Emil Robertsson, Thomas Koponen and Tobias Strandh at EdTechX 2017 – London |
It was one of the hottest week in ages in London and a premonition of one of the most interesting conferences I’ve attended lately, EdTechX 2017. Last year when me and Emil from Informator attended the conference we found lots of new material for the progress of our own training work at Informator and this year when we’ve grown even more in the Nordic approach, it felt natural to also have Thomas Koponen with us representing the Finnish perspective (and helping us cover as many different sessions as possible).
Charles McIntyre and Benjamin Vedrenne-Cloquet, co-founders of EdTech Europe conference kicked of the opening Keynote with tons of interesting data about what is happening in the EdTech world right now. Looking at the five years since this conference started, a lot has happened! In the digitization process we’ve gone from content is king + E-books to the definite rise of learning transfer platforms that now is an upcoming fact for both us in the adult education area. Looking at our own work this is without a doubt true! We’ve been implementing the Training Cloud over the last two years and are now partnering up with EdTech leader Claned to take the next step. For the youth education sector, we’ve gone from “Moocs will never replace University Degrees” to “Universities doomed to disappear” (which might be a bit excessive, but looking at the rising number of students worldwide, there is no doubt that the need for a digital alternative). The learning world has moved on from flipped classrooms and extreme focus on courseware to using bots and a more project and phenomenon based learning. As one of the lecturers said;
In 2017 we do not need to fill students with tons of facts in the same sense as before, we have computers everywhere for this exact purpose. Our main goal ahead should be to teach students how to find the facts they need and focus on teach them how to use it!
Speaking on teachers… the calculations show that when the population of the world continues to grow, of course the need for good teachers do the same. Today in 2017 we have about 2.7 million teachers (as profession) worldwide. In 2020 the need will be almost 11 million and in 2030 there should be 25.8 million teachers needed to provide every child with a primary education. Even in the best of worlds I do think we all see the need to find additions to the human factor here! Bots and artificial intelligence will continue to add value and resources to the education sector and I personally see that we need to focus more on helping the leaders of our big companies really assimilate the digital transformation that is needed to take us all into the modern society! For us that works in the IT education industry it seems like a small step, but we need to bear in mind that many of our clients have merely looked at IT as a painful but necessary tool before. We must level up from only delivering product based training to a much wider perspective for all major employers to actually embrace the fact that digital has grown to be an essential part of all companies, no matter which industry you are focusing on!

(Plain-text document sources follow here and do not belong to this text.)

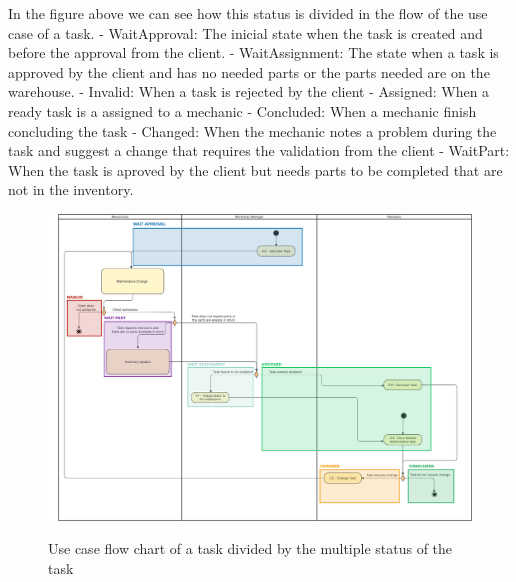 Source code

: In the figure above we can see how this status is divided in the flow of the use case of a task.
- WaitApproval: The inicial state when the task is created and before the approval from the client.
- WaitAssignment: The state when a task is approved by the client and has no needed parts or the parts needed are on the warehouse. 
- Invalid: When a task is rejected by the client
- Assigned: When a ready task is a assigned to a mechanic
- Concluded: When a mechanic finish concluding the task
- Changed: When the mechanic notes a problem during the task and suggest a change that requires the validation from the client
- WaitPart: When the task is aproved by the client but needs parts to be completed that are not in the inventory.



\begin{figure}[h]
  \caption{Use case flow chart of a task divided by the multiple status of the task}
  \centering
  \includegraphics[width=\textwidth]{figs/Status/MaintenanceTask/UseCaseStatus}
  \label{fig:figure2}
\end{figure}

In her keynote, Esther Wojcicki (Chief Learning Officer, Planet3) looked at the questions of how can technology empower students of today and how is the role of the teacher changing? As we’ve already concluded and implemented in our own work, technology can and will help in the learning journey for our students and it was really interesting listening to panelists as Jason Wong (global product manager at Google Education) explaining technologies that Google work on to assist both teachers and students and Anne Kauth (Professional Development and Partnerships at Minerva Schools) talking about how they’ve already started implementing more and more technology in their training to help the teachers in focusing on how to really teach students how to work with the new ideas, more than just teaching them the theory. This thinking really lines up with how we at Informator Tieturi more and more have moved on to the learning transfer practice where we flip the classroom and use the training cloud as a complement where our clients can learn in their own pace and actually get more out from the expert hours, practicing their new found knowledge together with world leading experts! In a world where time constraints collide with expert shortage, it really is our duty as an EdTech leader to do our very best to help both our students as well as the industry to move on to a more effective way of learning!

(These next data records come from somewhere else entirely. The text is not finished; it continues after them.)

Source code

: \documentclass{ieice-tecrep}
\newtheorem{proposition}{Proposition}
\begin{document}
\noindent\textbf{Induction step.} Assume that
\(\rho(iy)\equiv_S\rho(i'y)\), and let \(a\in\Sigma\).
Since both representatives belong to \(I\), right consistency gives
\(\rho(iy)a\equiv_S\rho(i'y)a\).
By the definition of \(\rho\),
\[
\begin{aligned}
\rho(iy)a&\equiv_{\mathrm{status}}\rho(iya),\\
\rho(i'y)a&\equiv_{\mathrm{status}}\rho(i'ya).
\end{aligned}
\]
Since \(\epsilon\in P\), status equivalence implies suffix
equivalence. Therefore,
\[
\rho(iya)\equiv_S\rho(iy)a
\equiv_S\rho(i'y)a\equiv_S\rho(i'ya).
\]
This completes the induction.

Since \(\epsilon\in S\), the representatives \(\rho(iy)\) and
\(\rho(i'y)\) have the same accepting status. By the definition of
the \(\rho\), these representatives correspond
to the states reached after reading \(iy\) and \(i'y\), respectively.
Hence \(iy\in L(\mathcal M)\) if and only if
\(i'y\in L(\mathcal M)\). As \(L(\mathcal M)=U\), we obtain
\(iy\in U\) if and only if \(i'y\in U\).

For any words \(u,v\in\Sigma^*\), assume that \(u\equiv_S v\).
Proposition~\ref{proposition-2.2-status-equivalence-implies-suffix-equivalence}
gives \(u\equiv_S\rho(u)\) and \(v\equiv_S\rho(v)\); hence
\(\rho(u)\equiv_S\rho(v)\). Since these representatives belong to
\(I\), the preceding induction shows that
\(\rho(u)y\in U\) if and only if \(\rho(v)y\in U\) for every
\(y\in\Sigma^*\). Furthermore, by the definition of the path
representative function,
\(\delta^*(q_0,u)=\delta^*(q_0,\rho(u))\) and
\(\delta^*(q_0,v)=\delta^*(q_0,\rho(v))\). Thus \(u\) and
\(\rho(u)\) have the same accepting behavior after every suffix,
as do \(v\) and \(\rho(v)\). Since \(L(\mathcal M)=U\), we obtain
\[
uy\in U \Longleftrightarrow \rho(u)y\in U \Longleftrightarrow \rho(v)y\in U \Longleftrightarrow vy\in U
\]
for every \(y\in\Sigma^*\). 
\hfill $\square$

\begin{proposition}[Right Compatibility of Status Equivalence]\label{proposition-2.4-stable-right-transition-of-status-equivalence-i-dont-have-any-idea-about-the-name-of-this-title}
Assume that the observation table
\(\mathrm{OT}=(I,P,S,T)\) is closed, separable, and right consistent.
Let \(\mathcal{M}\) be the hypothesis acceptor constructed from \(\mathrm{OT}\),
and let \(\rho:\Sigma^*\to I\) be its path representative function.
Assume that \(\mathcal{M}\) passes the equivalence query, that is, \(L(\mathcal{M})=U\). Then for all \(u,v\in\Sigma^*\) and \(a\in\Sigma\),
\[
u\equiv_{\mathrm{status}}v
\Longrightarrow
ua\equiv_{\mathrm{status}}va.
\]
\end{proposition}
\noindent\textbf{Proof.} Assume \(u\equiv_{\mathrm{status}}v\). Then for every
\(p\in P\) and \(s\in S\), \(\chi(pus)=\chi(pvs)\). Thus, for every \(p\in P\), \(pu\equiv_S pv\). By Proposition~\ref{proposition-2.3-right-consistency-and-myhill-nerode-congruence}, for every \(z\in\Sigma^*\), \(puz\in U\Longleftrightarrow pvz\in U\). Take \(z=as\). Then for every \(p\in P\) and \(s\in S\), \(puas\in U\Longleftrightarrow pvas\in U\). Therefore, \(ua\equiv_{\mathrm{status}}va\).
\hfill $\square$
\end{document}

This year at EdTechX, my reflection is that we are talking more and more about best practices for the learning industry and the new products are more examples of ways to getting there. Learning portals and collaboration platforms is still the main factor and I do think that everyone attending the conference shares these ideas. The big thing for us now is to actually continue the work back home, teaching and sharing our joint ideas to both the people we work with as well as getting better in actually explaining the essential need to our clients (no matter if it is in the corporate or private world). Sadly, there are still many processes and regulations set as guide lines several centuries ago that still are in use even if the digital transformation has taken us all into an entirely new spot. There still is so many leaders and managers out there that are reluctant to change because “we’ve never done it like this before” and THAT is our main work ahead. We need to continue giving the clients what we as experts believe is the best possible solution and not always listen to exactly what is asked for. I’d like to end with looking back at the alleged words of wisdom from Henry Ford almost a 100 years ago;
“If I had asked people what they wanted, they would have said faster horses.”